(35)
Du Bois has shown that when the dimensional ratio m (= length/diameter) exceeds 100, Nm² = constant = 45, and hence for long thin rods
N = 45 / m².
(36)
From an analysis of a number of experiments made with rods of different dimensions H. du Bois has deduced the corresponding mean demagnetizing factors. These, together with values of m²N for cylindrical rods, and of N and m²N for ellipsoids of revolution, are given in the following useful table (loc. cit. p. 41):—
Demagnetizing Factors.
| m. | Cylinder. | Ellipsoid. | ||
| N. | m²N. | N. | m²N. | |
| 0 | 12.5664 | 0 | 12.5664 | 0 |
| 0.5 | — | — | 6.5864 | — |
| 1 | — | — | 4.1888 | — |
| 5 | — | — | 0.7015 | — |
| 10 | 0.2160 | 21.6 | 0.2549 | 25.5 |
| 15 | 0.1206 | 27.1 | 0.1350 | 30.5 |
| 20 | 0.0775 | 31.0 | 0.0848 | 34.0 |
| 25 | 0.0533 | 33.4 | 0.0579 | 36.2 |
| 30 | 0.0393 | 35.4 | 0.0432 | 38.8 |
| 40 | 0.0238 | 38.7 | 0.0266 | 42.5 |
| 50 | 0.0162 | 40.5 | 0.0181 | 45.3 |
| 60 | 0.0118 | 42.4 | 0.0132 | 47.5 |
| 70 | 0.0089 | 43.7 | 0.0101 | 49.5 |
| 80 | 0.0069 | 44.4 | 0.0080 | 51.2 |
| 90 | 0.0055 | 44.8 | 0.0065 | 52.5 |
| 100 | 0.0045 | 45.0 | 0.0054 | 54.0 |
| 150 | 0.0020 | 45.0 | 0.0026 | 58.3 |
| 200 | 0.0011 | 45.0 | 0.0016 | 64.0 |
| 300 | 0.00050 | 45.0 | 0.00075 | 67.5 |
| 400 | 0.00028 | 45.0 | 0.00045 | 72.0 |
| 500 | 0.00018 | 45.0 | 0.00030 | 75.0 |
| 1000 | 0.00005 | 45.0 | 0.00008 | 80.0 |
In the middle part of a rod which has a length of 400 or 500 diameters the effect of the ends is insensible; but for many experiments the condition of endlessness may be best secured by giving the metal the shape of a ring of uniform section, the magnetic field being produced by an electric current through a coil of wire evenly wound round the ring. In such cases Hi = 0 and H = H0.

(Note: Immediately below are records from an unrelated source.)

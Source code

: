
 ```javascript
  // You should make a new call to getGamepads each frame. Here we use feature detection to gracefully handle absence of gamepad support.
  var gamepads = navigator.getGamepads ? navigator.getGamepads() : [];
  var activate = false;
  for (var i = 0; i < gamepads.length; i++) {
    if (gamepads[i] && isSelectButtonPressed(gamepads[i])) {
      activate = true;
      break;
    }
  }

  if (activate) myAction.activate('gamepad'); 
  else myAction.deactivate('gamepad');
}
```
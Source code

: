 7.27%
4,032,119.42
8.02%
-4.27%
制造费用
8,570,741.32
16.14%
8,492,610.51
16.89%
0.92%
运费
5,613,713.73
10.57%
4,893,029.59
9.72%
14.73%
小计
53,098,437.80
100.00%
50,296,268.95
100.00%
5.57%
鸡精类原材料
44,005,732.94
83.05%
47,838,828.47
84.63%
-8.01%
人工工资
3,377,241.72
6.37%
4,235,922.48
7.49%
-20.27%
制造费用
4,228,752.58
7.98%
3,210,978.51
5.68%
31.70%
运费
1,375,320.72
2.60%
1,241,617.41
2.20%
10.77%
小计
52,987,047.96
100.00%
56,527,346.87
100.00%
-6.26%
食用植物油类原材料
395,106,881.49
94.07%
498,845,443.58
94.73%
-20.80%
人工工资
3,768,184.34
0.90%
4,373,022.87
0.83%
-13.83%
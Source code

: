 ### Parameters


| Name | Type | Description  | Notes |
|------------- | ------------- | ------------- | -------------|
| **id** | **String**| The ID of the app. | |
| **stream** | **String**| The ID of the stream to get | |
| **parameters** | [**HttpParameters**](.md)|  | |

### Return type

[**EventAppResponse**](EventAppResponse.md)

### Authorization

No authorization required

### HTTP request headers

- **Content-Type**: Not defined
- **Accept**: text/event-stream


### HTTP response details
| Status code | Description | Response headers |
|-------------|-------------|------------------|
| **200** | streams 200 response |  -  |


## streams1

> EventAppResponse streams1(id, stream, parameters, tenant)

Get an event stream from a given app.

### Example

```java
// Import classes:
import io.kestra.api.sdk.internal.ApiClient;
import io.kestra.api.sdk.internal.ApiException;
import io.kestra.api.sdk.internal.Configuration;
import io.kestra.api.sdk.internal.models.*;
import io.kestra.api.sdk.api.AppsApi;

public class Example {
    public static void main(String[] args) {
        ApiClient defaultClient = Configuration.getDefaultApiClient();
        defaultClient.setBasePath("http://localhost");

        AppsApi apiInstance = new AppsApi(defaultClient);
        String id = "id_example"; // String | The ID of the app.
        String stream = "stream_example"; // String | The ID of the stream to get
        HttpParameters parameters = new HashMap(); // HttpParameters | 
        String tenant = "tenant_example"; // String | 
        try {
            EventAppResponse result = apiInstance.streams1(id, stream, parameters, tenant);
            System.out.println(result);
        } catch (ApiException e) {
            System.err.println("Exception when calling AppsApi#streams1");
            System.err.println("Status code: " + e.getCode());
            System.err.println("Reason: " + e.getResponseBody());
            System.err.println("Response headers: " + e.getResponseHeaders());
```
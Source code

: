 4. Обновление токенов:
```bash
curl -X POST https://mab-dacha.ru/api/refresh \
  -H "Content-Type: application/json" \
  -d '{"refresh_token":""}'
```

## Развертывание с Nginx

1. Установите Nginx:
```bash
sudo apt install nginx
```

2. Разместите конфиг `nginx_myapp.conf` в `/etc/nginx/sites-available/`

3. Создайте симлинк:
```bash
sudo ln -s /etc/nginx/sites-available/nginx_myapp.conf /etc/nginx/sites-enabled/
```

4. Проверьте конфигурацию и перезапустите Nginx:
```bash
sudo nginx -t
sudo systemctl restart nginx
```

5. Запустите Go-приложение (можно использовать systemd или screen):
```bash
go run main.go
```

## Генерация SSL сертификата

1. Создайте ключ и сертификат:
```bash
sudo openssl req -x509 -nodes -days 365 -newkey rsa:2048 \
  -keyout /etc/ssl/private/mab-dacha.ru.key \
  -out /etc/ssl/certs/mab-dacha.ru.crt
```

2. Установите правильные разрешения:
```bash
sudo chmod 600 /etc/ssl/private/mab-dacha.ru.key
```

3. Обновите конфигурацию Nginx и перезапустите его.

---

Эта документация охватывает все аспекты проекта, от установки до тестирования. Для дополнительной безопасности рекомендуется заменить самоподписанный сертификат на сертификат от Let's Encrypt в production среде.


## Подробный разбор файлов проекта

The residual magnetization Ir retained by a bar of ferromagnetic metal after it has been removed from the influence of an external field produces a demagnetizing force NIr, which is greater the smaller the dimensional ratio. Hence the difficulty of imparting any considerable permanent magnetization to a short thick bar not possessed of great coercive force. The magnetization retained by a long thin rod, even when its coercive force is small, is sometimes little less than that which was produced by the direct action of the field.
Demagnetization by Reversals.—In the course of an experiment it is often desired to eliminate the effects of previous magnetization, and, as far as possible, wipe out the magnetic history of a specimen. In order to attain this result it was formerly the practice to raise the metal to a bright red heat, and allow it to cool while carefully guarded from magnetic influence. This operation, besides being very troublesome, was open to the objection that it was almost sure to produce a material but uncertain change in the physical constitution of the metal, so that, in fact, the results of experiments made before and after the treatment were not comparable. Ewing introduced the method (Phil. Trans. clxxvi. 539) of demagnetizing a specimen by subjecting it to a succession of magnetic forces which alternated in direction and gradually diminished in strength from a high value to zero. By means of a simple arrangement, which will be described farther on, this process can be carried out in a few seconds, and the metal can be brought as often as desired to a definite condition, which, if not quite identical with the virgin state, at least closely approximates to it.